雑感「ネタバレ書評考」について

感想にしろ、書評にしろ、ある程度内容に触れることはあるわけで。トリックの説明だの真相の暴露だのをしなければ、ネタバレには繋がらないと思ってたりする。
書評も感想もネットという不特定多数に向けて公表しているもの(ま、ネットに限ったことではなく、雑誌などに掲載されているもの、不特定多数の目にとまるものは全て対象なのだが)は、基本一方通行だと思っている。対話型としては成り立たないと思うのだ。特定の人に対して語りかけたり、問いかけをしているものではないから。その作品に対しての同じ価値観、または全く正反対の価値観を語り合いたいのであれば、メールなりオフ会なり特定の掲示板で直接やりとりをすれば済むことではないだろうか。

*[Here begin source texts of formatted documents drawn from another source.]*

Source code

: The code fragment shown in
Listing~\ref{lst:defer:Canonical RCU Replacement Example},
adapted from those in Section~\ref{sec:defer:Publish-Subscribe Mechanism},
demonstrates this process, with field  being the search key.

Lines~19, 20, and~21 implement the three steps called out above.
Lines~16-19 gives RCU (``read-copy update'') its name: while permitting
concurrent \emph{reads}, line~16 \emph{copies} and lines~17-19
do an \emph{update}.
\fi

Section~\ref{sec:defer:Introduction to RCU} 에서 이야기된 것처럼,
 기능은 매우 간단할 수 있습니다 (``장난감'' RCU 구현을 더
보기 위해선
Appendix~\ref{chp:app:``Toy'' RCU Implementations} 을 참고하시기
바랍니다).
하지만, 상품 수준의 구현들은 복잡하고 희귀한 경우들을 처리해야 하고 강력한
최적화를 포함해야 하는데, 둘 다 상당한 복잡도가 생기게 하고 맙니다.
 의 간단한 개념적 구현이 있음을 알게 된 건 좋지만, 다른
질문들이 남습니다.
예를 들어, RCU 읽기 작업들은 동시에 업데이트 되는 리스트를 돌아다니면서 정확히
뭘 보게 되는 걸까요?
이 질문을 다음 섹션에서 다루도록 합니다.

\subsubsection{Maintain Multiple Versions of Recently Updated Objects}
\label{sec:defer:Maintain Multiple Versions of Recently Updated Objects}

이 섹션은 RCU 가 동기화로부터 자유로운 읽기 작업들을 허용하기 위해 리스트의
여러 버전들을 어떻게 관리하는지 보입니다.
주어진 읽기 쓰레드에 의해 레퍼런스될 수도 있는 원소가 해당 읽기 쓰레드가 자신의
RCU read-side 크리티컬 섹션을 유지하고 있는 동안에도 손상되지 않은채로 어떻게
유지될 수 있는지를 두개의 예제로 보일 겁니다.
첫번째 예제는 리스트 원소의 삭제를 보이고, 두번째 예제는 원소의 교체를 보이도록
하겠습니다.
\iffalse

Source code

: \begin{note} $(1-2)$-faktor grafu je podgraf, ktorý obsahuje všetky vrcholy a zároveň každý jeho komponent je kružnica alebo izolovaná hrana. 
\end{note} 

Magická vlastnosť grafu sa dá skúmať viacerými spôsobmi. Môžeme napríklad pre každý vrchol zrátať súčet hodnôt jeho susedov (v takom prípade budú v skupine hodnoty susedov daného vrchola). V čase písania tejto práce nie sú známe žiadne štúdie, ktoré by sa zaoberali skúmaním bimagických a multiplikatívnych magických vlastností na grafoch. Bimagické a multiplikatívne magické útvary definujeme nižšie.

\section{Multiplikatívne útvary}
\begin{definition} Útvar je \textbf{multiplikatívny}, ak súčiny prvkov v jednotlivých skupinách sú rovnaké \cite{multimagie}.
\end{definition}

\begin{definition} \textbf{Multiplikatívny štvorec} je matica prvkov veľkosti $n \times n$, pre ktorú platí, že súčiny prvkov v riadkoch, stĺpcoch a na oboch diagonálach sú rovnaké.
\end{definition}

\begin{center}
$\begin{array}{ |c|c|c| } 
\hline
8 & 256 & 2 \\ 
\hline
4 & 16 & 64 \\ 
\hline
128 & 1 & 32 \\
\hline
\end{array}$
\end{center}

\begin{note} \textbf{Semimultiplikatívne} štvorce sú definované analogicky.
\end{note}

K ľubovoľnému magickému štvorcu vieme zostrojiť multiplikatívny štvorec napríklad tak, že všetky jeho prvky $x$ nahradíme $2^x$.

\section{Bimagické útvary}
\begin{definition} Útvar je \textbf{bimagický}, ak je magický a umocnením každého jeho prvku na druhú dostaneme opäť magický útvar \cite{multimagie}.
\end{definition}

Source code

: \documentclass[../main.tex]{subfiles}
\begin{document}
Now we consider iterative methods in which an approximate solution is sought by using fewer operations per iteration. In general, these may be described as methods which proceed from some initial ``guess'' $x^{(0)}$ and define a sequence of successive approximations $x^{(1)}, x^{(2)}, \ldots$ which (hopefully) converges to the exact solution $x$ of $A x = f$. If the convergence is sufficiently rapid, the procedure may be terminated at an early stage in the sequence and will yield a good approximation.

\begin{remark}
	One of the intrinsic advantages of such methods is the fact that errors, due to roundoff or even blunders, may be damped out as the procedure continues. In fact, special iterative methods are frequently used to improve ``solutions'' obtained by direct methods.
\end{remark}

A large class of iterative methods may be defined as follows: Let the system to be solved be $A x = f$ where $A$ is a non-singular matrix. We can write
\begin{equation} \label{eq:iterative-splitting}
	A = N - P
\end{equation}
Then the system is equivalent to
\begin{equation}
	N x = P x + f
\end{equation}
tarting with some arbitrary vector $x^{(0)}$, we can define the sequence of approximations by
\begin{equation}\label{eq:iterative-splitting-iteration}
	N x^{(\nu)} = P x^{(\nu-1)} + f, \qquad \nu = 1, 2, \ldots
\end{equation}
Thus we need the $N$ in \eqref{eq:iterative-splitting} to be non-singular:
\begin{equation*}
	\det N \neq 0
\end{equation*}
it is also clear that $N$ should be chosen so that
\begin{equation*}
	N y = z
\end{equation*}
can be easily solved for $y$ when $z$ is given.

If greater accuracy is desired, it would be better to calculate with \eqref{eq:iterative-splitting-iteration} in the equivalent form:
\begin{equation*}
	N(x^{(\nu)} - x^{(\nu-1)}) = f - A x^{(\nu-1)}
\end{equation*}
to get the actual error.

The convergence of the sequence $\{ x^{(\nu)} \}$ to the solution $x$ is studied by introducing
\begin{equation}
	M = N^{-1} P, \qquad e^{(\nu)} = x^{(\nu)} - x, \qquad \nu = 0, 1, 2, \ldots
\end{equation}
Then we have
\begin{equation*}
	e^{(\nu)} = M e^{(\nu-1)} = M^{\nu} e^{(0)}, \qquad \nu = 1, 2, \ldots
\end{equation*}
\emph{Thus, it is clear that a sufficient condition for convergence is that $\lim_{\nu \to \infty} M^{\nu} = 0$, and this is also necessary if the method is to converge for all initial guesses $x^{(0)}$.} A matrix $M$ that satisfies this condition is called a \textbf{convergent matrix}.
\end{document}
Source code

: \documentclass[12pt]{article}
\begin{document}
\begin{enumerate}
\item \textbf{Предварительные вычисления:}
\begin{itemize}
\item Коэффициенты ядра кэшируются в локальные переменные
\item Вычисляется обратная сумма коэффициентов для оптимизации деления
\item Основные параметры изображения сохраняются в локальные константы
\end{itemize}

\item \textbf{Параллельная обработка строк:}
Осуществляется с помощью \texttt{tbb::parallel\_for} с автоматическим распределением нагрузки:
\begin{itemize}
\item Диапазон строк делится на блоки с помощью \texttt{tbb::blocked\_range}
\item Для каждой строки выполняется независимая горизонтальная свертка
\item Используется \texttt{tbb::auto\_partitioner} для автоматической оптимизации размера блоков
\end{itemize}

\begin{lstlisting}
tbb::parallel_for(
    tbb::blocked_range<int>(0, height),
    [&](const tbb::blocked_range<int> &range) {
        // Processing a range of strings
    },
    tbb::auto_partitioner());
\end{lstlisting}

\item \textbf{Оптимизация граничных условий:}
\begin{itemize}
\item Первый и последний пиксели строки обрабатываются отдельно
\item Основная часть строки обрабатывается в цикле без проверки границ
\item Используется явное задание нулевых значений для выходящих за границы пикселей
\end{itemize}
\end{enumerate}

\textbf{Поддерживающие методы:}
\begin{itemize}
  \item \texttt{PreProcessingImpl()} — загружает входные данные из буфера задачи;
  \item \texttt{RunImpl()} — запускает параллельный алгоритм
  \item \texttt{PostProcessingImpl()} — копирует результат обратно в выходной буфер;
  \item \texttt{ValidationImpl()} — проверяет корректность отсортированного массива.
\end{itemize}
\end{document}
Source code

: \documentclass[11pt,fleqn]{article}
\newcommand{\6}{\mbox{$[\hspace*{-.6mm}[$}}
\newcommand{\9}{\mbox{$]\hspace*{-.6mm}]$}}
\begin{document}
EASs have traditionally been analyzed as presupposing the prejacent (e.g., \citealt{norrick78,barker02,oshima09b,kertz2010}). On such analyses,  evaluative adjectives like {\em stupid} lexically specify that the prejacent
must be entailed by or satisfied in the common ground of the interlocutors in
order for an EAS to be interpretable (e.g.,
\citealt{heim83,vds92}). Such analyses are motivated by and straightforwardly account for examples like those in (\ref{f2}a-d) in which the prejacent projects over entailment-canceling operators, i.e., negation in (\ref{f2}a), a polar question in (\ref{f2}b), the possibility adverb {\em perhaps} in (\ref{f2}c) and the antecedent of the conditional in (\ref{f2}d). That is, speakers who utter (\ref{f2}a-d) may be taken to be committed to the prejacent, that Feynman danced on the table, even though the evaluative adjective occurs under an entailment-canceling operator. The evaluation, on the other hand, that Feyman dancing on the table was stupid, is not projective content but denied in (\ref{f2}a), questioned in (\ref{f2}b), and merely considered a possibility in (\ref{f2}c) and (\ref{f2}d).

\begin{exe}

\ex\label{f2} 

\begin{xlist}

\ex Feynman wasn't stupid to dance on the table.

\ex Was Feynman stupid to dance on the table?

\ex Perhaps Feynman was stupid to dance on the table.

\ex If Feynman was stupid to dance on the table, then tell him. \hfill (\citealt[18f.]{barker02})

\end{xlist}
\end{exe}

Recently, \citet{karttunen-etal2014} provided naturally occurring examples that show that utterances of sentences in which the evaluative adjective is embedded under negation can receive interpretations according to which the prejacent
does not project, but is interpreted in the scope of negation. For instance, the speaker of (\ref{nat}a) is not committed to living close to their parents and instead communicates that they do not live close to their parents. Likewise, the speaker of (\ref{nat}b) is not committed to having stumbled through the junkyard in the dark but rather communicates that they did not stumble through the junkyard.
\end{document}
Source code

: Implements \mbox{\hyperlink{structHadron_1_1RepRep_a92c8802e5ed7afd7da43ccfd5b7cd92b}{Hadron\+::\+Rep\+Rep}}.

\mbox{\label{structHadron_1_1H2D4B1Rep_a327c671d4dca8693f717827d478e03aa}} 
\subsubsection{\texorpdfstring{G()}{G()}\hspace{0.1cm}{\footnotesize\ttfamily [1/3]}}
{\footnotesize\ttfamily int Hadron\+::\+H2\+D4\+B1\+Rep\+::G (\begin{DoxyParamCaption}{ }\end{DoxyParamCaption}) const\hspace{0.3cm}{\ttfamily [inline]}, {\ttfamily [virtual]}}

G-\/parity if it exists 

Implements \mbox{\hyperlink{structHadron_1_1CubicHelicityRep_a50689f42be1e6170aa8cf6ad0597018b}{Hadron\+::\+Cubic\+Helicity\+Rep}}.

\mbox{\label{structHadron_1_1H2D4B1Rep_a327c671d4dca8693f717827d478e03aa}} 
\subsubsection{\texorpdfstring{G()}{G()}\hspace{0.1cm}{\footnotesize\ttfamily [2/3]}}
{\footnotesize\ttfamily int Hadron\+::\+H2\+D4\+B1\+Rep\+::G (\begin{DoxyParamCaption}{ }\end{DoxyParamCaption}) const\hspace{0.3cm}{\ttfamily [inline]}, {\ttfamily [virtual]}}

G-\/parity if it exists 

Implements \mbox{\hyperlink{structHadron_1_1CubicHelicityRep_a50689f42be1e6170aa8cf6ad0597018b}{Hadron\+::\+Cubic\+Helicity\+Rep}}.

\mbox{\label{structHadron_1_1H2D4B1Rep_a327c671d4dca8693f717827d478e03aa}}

少なくとも、私は不特定多数に向けて感想を発信していると認識している。

では、ネタバレしている書評はどうなのか。
無意識もしくは故意に隠したり、警句を発したりせずにネタバレをしているのもは、たしかに絶賛していても、作品と作者に対する妨害と冒涜だろう。言語道断なわけですよ。
でも、「警句」を発していることで、読み手はネタバレを回避することもできるし、ネタバレを承知で読むこともできる。ようは読み手側の責任になってくるのだと思う。ネタバレ部分が気になって仕方がないのなら、その作品を読めばいいわけだ。書評を書いている人間に落ち度はないのではないだろうか。「警句付きネタバレ書評をやめて欲しい」と言うのは、わがまま以外なにものでもないと私は思うのである。
「警句」を発していると言うことは、書評を書いた方は、一方通行で情報が流れることを考慮して、できる限り情報の流出を防ごうとする努力をしているのだ。それを非難するのは的外れな気がするのだ。

ネタバレをしなければ、その作品の素晴らしさを伝えきることができないと思った、書き手の苦肉の策が「警句」となって現れているのだろう。
ただ、書き手側も、不特定多数の中には「警句付きネタバレ書評をやめて欲しい」と感じている人もいるということを、意識しておかなければならないのだろう。